[Plain-text document sources]
☆ ☆ ☆ ☆ ☆

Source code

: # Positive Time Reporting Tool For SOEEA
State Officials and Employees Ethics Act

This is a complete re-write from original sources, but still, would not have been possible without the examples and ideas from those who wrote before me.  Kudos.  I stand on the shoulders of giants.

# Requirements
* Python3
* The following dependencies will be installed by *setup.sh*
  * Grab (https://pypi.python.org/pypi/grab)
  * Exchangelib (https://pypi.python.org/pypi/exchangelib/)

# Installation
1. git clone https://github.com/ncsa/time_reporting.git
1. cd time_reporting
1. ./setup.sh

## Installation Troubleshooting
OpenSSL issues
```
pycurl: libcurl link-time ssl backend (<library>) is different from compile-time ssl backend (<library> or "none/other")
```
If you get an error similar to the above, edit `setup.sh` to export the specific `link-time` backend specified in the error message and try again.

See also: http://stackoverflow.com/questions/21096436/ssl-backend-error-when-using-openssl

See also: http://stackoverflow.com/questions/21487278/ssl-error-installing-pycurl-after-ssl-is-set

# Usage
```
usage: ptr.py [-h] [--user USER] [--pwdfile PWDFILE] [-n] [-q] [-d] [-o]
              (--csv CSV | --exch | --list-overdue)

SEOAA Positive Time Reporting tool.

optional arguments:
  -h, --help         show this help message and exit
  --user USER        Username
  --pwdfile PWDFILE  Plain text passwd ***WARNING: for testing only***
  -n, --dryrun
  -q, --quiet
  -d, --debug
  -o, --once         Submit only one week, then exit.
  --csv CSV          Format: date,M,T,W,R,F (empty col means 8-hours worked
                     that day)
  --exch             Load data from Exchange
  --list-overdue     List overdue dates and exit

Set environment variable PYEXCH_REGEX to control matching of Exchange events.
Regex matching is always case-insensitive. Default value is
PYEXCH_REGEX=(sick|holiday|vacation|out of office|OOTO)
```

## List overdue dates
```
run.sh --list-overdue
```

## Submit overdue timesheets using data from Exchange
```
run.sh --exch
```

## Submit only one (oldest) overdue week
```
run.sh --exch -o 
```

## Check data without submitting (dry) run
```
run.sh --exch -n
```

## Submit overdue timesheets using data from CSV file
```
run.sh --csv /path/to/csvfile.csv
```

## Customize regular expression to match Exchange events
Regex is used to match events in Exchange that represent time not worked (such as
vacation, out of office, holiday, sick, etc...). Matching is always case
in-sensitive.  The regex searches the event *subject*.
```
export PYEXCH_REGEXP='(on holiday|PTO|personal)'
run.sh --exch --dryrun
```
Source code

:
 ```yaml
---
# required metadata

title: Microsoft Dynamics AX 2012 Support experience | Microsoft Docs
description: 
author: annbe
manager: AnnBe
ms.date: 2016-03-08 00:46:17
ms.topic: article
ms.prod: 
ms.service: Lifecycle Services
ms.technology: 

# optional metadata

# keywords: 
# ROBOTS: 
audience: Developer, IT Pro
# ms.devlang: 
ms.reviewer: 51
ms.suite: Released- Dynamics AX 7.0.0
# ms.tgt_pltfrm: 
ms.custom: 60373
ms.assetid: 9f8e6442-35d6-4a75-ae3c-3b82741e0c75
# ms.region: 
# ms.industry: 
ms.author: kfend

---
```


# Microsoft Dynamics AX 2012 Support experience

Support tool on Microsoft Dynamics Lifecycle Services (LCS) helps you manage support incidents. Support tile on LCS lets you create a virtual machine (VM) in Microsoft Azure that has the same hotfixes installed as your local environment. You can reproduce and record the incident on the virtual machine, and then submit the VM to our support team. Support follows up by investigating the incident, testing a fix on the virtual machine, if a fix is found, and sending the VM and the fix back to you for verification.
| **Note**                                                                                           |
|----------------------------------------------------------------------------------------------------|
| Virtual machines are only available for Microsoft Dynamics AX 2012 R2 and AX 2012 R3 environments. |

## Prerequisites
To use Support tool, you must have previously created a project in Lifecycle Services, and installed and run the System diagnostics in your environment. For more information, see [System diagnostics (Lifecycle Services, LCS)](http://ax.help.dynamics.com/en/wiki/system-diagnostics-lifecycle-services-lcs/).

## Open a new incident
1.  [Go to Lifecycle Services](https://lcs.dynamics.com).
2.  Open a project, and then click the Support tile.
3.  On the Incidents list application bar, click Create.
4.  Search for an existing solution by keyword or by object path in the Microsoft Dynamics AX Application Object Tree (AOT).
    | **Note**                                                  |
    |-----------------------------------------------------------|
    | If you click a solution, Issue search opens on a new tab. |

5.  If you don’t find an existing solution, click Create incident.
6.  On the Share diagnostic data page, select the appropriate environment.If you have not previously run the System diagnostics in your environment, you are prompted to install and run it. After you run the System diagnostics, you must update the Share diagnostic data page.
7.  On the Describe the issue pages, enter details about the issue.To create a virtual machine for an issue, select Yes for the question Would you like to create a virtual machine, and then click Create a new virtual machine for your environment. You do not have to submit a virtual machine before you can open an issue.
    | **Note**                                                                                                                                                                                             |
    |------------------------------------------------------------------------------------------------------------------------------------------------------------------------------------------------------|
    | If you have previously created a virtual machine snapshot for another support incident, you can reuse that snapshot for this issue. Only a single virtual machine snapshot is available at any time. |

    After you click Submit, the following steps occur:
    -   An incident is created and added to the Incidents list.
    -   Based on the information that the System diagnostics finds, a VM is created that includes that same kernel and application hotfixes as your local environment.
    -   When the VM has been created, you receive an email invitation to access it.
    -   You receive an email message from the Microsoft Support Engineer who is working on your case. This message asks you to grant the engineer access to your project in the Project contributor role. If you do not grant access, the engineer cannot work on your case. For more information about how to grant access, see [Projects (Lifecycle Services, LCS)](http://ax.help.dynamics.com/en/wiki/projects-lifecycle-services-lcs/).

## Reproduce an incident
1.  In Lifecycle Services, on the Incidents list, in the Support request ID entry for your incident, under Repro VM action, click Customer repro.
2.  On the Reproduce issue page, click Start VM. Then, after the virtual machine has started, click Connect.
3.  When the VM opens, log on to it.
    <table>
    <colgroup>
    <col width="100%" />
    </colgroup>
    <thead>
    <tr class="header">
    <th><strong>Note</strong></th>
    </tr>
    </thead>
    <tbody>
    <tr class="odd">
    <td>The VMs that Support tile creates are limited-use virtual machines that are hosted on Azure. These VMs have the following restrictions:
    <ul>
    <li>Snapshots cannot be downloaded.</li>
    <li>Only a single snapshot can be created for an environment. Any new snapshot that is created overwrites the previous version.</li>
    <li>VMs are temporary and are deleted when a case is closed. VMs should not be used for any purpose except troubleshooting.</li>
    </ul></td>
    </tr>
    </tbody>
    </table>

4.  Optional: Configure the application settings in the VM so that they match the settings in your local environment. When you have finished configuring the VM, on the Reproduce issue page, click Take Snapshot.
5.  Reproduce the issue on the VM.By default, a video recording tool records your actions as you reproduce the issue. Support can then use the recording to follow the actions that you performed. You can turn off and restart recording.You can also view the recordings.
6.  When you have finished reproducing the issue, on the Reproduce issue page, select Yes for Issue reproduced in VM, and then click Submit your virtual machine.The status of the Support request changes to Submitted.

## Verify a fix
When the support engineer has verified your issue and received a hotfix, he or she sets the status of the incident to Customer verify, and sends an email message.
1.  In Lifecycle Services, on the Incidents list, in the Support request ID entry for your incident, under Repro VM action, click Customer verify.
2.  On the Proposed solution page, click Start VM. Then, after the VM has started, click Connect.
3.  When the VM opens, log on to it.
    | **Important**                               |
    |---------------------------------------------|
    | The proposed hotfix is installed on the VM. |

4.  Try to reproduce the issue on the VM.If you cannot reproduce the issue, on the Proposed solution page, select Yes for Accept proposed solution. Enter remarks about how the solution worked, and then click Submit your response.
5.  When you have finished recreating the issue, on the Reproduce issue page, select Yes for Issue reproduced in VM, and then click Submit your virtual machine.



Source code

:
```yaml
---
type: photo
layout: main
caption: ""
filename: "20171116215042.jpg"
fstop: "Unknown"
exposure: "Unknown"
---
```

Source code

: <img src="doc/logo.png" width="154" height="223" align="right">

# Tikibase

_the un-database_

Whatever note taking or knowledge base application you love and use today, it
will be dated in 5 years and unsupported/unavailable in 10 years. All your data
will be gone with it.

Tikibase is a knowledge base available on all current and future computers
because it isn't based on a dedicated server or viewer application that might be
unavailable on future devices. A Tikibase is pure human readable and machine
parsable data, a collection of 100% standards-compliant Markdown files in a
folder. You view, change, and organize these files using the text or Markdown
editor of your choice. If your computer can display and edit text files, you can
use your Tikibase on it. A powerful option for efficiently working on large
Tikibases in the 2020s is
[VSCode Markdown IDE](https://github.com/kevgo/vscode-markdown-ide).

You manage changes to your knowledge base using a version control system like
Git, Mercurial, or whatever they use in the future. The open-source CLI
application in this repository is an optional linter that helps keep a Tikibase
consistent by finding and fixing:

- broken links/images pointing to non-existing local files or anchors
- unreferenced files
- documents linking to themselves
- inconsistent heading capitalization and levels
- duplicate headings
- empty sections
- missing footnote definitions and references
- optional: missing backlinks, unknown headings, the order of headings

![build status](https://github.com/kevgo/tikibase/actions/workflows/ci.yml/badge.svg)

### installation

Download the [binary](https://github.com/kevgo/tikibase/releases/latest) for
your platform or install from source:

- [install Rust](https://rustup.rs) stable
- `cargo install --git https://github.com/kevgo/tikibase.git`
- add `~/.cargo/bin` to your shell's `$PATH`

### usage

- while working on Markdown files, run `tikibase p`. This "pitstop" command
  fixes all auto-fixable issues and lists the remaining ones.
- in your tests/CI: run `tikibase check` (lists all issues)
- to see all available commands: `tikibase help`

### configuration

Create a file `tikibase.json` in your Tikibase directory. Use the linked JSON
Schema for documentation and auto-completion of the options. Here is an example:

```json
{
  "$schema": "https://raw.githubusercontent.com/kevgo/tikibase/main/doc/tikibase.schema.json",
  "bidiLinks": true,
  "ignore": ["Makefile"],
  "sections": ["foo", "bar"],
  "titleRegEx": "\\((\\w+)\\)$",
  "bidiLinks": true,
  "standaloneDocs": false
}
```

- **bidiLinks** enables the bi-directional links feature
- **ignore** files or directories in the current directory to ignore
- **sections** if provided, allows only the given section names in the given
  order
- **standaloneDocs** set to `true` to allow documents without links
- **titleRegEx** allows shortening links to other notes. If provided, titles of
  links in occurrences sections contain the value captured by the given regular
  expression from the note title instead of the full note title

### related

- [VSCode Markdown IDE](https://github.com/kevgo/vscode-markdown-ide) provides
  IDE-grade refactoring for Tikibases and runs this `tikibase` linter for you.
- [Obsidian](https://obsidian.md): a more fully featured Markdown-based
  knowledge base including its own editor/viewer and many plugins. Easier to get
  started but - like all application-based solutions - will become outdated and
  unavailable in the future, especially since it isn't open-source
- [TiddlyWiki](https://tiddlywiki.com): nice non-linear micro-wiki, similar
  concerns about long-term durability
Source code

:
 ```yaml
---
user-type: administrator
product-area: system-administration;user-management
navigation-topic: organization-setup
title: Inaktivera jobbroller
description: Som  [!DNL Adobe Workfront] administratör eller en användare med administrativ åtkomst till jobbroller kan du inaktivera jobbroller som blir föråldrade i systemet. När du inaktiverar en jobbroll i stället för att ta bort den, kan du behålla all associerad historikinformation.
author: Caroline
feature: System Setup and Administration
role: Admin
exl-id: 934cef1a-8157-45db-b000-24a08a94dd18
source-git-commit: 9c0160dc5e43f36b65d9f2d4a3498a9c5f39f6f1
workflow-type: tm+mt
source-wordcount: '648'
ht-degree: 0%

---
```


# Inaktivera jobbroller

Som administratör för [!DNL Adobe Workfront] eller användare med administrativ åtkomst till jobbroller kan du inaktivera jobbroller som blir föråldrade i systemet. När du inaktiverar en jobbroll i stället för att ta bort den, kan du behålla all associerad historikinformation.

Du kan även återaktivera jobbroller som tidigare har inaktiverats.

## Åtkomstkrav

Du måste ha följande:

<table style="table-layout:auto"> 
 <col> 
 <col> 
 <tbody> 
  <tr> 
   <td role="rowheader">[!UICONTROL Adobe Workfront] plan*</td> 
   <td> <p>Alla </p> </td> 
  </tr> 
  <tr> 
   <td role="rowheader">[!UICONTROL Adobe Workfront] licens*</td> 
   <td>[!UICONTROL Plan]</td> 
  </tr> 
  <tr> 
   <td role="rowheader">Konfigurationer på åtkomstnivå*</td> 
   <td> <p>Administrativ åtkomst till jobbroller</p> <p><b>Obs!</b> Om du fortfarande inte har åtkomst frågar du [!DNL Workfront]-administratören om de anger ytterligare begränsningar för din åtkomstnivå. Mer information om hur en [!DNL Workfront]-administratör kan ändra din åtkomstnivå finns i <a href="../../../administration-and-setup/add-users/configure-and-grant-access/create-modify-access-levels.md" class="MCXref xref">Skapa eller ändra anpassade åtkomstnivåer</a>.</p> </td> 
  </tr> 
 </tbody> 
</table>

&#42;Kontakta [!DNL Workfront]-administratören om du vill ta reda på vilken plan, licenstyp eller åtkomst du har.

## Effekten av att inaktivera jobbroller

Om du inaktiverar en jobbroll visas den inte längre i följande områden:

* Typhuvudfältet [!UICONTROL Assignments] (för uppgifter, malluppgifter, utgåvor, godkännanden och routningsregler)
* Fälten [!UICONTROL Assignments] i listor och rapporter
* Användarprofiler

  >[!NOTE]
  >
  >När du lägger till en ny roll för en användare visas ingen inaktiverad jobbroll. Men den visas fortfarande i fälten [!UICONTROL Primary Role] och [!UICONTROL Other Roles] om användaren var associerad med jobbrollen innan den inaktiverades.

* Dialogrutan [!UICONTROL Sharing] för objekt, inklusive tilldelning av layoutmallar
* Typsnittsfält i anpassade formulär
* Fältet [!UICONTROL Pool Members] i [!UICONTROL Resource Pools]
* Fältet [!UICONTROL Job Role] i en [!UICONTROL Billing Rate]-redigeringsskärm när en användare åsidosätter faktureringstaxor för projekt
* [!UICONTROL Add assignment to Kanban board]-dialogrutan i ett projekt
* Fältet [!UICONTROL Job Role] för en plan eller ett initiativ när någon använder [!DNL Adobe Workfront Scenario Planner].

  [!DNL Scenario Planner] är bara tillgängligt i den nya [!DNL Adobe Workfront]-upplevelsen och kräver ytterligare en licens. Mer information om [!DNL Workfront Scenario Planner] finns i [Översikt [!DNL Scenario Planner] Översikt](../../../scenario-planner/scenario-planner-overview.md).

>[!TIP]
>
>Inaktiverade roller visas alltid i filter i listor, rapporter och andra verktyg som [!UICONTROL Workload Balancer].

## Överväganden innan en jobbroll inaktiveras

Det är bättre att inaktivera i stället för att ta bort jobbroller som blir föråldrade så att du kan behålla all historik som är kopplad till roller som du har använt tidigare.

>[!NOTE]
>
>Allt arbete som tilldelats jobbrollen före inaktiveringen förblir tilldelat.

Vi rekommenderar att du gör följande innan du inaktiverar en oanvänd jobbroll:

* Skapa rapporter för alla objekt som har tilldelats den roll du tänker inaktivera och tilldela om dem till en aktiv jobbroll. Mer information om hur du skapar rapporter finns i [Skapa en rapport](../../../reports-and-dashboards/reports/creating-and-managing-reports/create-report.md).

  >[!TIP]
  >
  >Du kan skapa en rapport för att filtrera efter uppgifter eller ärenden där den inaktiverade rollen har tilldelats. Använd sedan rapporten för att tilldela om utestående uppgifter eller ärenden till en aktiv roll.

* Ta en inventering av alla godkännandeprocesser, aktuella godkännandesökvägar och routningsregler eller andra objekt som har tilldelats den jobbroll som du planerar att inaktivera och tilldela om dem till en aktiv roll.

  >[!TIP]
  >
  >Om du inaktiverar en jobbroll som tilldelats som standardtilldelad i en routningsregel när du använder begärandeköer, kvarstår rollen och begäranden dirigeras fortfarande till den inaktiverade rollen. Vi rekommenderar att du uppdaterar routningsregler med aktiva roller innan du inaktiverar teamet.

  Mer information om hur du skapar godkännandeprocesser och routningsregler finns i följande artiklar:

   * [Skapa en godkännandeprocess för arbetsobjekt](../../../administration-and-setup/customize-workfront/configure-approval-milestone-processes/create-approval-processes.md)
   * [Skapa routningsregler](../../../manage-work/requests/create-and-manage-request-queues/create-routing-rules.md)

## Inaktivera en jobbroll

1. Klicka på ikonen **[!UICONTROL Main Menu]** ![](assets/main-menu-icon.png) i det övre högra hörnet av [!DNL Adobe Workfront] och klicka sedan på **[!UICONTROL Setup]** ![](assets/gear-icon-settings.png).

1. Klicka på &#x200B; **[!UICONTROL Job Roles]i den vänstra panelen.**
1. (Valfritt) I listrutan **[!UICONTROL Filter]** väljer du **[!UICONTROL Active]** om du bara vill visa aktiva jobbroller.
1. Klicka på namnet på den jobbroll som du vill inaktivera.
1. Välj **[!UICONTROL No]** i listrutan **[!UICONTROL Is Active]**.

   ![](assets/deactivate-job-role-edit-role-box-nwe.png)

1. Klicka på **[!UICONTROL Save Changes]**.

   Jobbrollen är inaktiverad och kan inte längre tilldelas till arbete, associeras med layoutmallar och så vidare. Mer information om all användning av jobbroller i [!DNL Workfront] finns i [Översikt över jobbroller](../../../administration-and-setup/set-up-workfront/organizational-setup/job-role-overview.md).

☆ ☆ ☆ ☆ ☆

REQUIRED ACTION: Using the entries above, output exactly the lines between the line holding "inaktiveringen förblir tilldelat." and the line holding "Vi rekommenderar att du gör", end lines included, and nothing more.

RESULT BELOW:
>Allt arbete som tilldelats jobbrollen före inaktiveringen förblir tilldelat.

Vi rekommenderar att du gör följande innan du inaktiverar en oanvänd jobbroll:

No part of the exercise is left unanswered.